The Value of a Phone Call
Jesse Beller '18 reflects on his time in the Brown in Washington program and shares his top tips for civic engagement.
Q: Briefly describe the work you did in D.C. through the program.
A: I worked in the office of Sen. Kamala D. Harris, junior senator from California. I spent roughly 70% of my time doing administrative work such as answering constituent calls and mail, or leading tours, and the rest of my time doing more substantive legislative work like writing decision memos and helping with preparations for committee hearings.
Q: What unexpected experiences did you have?
A: I think I would combine this response and the next response: I had more face time and longer conversations with Sens. Chuck Grassley (R-IA) and Al Franken (D-MN) than with Sen.
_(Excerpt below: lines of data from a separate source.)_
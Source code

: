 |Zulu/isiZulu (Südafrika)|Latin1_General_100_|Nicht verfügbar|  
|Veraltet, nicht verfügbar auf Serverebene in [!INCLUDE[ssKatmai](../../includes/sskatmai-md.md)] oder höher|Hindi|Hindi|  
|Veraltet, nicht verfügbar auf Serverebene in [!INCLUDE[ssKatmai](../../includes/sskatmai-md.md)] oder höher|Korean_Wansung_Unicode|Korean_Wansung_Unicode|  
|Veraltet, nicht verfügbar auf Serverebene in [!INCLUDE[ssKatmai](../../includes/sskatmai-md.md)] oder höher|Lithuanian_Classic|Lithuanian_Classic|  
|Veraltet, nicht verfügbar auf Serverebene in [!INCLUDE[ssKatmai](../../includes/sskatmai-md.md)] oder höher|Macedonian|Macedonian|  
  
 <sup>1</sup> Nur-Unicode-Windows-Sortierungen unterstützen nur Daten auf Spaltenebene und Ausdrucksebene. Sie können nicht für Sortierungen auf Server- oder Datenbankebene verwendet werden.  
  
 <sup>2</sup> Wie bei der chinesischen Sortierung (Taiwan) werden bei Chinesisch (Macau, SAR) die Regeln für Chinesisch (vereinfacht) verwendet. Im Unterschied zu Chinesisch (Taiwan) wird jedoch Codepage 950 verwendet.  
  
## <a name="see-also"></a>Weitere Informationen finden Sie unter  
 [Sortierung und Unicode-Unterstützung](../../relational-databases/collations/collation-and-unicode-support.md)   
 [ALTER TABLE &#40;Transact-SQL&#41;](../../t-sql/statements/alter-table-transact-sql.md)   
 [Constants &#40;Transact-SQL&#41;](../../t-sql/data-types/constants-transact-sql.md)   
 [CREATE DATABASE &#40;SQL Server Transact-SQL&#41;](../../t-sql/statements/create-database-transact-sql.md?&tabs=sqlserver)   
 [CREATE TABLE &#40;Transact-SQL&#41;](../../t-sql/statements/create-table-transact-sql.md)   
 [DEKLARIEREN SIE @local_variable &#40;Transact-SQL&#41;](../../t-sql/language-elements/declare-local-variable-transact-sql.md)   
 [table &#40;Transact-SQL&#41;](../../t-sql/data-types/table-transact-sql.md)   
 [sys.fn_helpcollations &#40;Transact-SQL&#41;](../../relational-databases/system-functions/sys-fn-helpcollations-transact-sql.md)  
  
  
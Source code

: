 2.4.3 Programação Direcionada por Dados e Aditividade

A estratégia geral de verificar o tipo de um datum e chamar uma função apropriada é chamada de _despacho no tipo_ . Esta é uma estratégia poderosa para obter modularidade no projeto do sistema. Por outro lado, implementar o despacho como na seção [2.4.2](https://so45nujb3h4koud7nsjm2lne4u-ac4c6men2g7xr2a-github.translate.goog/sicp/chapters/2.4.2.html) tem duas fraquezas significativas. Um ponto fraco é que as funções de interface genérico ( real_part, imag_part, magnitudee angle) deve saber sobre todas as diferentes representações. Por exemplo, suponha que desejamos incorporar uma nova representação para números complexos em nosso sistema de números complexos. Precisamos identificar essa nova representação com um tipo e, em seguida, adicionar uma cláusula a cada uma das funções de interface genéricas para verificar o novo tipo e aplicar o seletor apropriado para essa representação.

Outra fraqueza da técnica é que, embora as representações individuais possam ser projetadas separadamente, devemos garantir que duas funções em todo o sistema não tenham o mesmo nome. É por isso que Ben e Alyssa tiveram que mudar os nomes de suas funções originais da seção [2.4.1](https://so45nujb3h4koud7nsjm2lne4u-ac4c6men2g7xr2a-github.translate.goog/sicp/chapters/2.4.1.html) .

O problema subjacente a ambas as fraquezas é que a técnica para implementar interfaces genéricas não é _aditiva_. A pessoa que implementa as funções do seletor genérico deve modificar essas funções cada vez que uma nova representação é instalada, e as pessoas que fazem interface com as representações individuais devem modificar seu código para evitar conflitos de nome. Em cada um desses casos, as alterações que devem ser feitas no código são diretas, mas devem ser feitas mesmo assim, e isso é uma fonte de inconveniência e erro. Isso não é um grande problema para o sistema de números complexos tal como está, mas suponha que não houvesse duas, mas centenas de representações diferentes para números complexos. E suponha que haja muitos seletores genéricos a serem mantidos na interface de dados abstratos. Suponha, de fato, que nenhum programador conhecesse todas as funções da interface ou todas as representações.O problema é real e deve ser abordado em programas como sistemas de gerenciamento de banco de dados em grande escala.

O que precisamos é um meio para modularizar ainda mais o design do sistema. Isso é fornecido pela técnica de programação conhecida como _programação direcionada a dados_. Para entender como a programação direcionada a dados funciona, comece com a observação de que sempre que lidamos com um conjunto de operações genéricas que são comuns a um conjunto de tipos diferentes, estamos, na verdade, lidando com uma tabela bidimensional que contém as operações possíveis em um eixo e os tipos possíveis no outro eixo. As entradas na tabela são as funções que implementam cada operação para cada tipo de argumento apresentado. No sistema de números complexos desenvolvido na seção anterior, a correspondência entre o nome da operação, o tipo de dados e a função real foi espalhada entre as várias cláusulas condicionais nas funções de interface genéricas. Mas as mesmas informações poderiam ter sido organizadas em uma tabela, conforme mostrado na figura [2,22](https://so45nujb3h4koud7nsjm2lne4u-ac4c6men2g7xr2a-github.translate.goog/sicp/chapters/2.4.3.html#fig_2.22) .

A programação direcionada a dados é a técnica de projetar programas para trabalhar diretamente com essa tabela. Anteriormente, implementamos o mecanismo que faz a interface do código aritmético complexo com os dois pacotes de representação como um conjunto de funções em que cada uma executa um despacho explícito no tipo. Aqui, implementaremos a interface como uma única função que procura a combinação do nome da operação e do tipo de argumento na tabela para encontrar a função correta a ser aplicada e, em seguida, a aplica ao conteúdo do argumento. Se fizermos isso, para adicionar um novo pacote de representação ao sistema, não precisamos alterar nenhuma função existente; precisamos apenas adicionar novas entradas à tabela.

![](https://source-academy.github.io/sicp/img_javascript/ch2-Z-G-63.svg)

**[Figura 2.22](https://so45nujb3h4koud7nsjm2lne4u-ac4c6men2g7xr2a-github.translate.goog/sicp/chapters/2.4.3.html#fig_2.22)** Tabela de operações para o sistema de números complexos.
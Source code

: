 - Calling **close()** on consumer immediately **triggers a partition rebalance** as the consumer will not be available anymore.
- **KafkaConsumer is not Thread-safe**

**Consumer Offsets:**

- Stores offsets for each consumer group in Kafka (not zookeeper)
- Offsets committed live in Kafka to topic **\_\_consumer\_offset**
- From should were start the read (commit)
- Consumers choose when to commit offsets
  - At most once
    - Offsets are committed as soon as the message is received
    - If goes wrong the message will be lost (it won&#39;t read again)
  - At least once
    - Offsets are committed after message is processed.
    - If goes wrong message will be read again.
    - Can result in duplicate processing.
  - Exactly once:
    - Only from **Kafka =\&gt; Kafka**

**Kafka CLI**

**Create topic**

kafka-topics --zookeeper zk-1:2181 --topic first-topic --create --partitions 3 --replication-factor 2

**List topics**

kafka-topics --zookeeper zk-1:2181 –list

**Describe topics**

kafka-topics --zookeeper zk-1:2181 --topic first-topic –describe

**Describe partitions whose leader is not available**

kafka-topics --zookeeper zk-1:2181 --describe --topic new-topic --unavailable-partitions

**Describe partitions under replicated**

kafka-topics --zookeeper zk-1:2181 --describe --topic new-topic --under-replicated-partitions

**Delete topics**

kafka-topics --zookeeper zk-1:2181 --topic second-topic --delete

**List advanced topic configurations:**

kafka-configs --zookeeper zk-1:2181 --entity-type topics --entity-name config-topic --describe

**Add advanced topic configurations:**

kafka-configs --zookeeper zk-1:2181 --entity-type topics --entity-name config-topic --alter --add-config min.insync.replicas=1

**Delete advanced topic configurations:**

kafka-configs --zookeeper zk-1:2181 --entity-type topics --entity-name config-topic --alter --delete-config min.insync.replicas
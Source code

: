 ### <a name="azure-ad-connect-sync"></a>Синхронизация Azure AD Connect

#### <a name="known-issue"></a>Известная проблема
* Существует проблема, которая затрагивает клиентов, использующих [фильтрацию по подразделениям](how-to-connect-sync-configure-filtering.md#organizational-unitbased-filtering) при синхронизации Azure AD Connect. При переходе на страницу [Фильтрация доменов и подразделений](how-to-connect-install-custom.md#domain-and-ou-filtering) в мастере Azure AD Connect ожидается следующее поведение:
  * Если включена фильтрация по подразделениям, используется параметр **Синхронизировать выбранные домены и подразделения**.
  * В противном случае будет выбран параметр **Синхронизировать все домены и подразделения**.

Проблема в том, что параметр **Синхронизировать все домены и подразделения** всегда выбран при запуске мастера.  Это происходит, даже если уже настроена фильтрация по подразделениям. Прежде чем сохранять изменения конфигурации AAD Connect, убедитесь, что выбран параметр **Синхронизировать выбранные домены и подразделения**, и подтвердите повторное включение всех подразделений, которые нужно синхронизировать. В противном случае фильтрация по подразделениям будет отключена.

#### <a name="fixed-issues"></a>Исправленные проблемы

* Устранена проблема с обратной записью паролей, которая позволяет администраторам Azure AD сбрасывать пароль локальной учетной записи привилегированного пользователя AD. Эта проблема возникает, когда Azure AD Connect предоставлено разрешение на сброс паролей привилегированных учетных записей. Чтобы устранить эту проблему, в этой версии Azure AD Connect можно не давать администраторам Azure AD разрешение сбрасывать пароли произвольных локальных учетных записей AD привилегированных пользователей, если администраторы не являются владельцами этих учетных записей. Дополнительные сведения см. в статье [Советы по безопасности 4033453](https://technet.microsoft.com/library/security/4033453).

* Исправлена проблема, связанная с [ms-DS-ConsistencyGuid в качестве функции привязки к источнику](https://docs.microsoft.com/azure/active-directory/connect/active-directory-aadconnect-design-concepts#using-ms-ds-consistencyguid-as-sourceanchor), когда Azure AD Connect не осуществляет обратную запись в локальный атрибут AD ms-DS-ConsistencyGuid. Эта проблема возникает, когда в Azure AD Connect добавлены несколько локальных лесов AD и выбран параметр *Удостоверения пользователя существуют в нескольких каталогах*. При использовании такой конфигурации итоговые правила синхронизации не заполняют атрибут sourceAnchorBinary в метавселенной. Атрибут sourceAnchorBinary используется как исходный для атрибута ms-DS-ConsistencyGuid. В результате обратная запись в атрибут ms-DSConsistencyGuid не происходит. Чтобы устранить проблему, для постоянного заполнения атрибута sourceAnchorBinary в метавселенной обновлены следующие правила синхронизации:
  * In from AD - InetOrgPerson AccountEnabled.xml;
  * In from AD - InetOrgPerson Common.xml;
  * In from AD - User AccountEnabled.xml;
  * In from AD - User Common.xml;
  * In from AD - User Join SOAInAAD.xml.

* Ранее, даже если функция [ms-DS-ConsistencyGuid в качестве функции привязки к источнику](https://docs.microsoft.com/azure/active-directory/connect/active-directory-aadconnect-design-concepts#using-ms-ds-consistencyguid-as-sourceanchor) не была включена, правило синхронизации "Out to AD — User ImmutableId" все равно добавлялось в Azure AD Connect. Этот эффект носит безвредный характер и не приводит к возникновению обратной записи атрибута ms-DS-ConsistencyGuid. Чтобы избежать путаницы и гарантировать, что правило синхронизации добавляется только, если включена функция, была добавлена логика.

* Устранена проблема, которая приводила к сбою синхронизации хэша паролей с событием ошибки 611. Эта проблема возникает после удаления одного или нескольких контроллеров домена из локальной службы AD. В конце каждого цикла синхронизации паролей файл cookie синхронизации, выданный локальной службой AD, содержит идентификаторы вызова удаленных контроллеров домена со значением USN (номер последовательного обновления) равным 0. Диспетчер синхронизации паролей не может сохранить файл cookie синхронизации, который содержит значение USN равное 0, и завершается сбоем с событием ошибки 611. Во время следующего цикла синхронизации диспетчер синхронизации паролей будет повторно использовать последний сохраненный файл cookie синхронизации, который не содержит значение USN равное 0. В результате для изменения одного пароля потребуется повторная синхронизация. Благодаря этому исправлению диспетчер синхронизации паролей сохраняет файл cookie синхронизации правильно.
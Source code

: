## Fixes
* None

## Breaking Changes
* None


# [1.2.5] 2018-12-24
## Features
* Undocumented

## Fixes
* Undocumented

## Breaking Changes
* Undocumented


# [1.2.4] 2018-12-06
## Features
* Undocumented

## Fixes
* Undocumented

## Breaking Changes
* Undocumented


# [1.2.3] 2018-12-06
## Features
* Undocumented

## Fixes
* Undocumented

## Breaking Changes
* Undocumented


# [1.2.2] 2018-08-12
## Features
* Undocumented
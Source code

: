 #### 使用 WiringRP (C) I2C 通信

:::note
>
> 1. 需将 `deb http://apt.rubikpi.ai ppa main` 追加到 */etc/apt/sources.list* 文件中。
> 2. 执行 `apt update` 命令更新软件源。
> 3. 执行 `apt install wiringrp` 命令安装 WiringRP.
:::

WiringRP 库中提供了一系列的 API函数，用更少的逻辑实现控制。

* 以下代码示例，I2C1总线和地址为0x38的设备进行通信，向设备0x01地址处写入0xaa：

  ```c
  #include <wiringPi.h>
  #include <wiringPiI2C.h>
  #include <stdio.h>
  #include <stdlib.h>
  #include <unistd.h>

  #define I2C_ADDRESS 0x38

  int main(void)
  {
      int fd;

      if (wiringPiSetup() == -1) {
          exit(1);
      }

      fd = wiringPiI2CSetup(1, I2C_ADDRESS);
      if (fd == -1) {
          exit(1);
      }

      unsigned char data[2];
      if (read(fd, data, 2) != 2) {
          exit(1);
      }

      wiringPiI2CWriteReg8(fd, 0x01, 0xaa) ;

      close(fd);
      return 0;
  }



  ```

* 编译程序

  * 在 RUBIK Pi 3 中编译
Harris.
Q: What was your most memorable experience?
A: I rode along with Sen. Grassley (just the two of us) in the Senate underground last week and discussed the legislative filibuster and his thoughts on ending it (among other things). We talked for roughly 5 minutes and then he walked onto the Senate floor and voted to end the 60-vote threshold for Supreme Court nominees.
Q: Why should people apply to this program and who should apply for this program?
A: It is a great opportunity to experience D.C., to apply the skills you have developed at Brown for a good cause(s) and to get a better sense of whether you enjoy working in politics/NGOs/D.C.
Q: What advice would you give for anyone interested applying and to the new cohort of students participating in the program?
A: The most important part of the program is your placement - do everything you can to understand what you will be doing and to find somewhere where you will be doing substantive work for a cause you support. If you don’t get your dream internship it is not a problem, just have appropriate expectations for your internship. I would also stress the importance of making friends at work and in your age range since it can be somewhat lonely in D.C.
Q: What are your “Top Tips” from Washington?
A: Calling representatives is much more valuable than calling senators.
Call much more than emailing or sending letters.
You can call anyone you want - I’d suggest calling lesser known representatives.
Criticize, but also appreciate. If a representative does what you want, thank them! Positive reinforcement!
If you are in a blue area or you agree with your representative, calling/emailing is about tallying numbers, so best to email with whatever you care about clearly in the subject.
Get out and vote - and get everyone you know out to vote too!